Physiological kidney function is closely related to the state of the vascular network. Disorders, such as capillary rarefaction, predispose to chronic kidney disease (CKD). In this context, deepening of the methodologies for studying the renal vascular network can be of basic importance. To meet this need, numerous animal models and, in parallel, several methods have been developed. In this work we propose a protocol to accurately feature kidney vasculature in mouse, however, the same protocol is suitable to be applied also to other animal models. The approach is multiparametric and mainly based on micro-computed tomography (μCT) technique. Micro-ct allows to study in detail the vascular network of any organ by exploiting the possibility to perfuse the sample with a contrast agent. The proposed protocol provides a fast and reliable method to extract quantitative information from the μCT scan by using only the basic functions of the software supplied by the scanner without any additional analysis. Through iterative cropping of the scanned ROI and calculation of a sample-specific threshold we calculated that the average volume of a female BALB/c kidney of eighth weeks is 147.8 mm³ (5.4%). We also pointed out that the average volume of the vascular network is 4.9% (0.3%). In parallel we performed traditional histological and immunofluorescence techniques to integrate the information gained via μCT and to frame them in the tissue context. Vessel count on histological sections showed a different density in the different regions of the organ parenchyma, in detail, vessel density in the cortex was 19.03 ± 2.51 vessels/ROI while in the medulla it was 10.6 ± 1.7 vessels/ROI and 5.4 ± 1.3 vessels/ROI in the outer and inner medulla, respectively. We then studied vessel distribution in the renal parenchyma which showed that the 55% of vascular component is included in the cortex, the 30% in the outer medulla and the 15% in the inner medulla.

Collectively, we propose an integrated approach that can be particularly useful in the preclinical setting to characterize the vasculature of any organ accurately and rapidly.

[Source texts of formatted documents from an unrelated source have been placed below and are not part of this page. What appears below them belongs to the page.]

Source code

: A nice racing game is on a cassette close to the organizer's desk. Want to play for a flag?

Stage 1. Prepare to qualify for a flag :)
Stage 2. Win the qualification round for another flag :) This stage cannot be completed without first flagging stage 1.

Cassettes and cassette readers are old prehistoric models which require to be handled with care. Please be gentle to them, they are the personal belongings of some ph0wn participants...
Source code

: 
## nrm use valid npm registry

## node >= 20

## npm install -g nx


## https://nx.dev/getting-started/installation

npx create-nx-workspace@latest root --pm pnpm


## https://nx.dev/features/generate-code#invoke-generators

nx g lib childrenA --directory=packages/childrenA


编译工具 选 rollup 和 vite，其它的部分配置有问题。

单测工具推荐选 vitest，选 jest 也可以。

生理肾功能与血管网络的状态密切相关。毛细血管稀疏等疾病易患慢性肾病 (CKD)。在这种情况下，深化研究肾血管网络的方法可能具有基本重要性。为了满足这一需求，已经开发了许多动物模型，并同时开发了几种方法。在这项工作中，我们提出了一个准确描述小鼠肾脏血管系统的协议，然而，同样的协议也适用于其他动物模型。该方法是多参数的，主要基于微计算机断层扫描 (μCT) 技术。Micro-ct 允许通过利用造影剂灌注样本的可能性来详细研究任何器官的血管网络。所提出的协议提供了一种快速可靠的方法，可通过仅使用扫描仪提供的软件的基本功能从 μCT 扫描中提取定量信息，而无需任何额外的分析。通过扫描 ROI 的迭代裁剪和样本特定阈值的计算，我们计算出第八周女性 BALB/c 肾脏的平均体积为 147.8 mm³ (5.4%)。我们还指出，血管网络的平均体积为 4.9% (0.3%)。同时，我们进行了传统的组织学和免疫荧光技术，以整合通过 μCT 获得的信息并将其框定在组织环境中。组织切片上的血管计数在器官实质的不同区域显示不同的密度，详细而言，皮质中的血管密度为 19.03 ± 2.51 血管/ROI，而髓质中的血管密度为 10.6 ± 1.7 血管/ROI 和 5.4 ± 1.3 血管/ROI 分别位于外髓质和内髓质。然后我们研究了肾实质中的血管分布，表明 55% 的血管成分包含在皮质中，30% 包含在外髓质中，15% 包含在内髓质中。

总的来说，我们提出了一种综合方法，该方法在临床前环境中特别有用，可以准确快速地表征任何器官的脉管系统。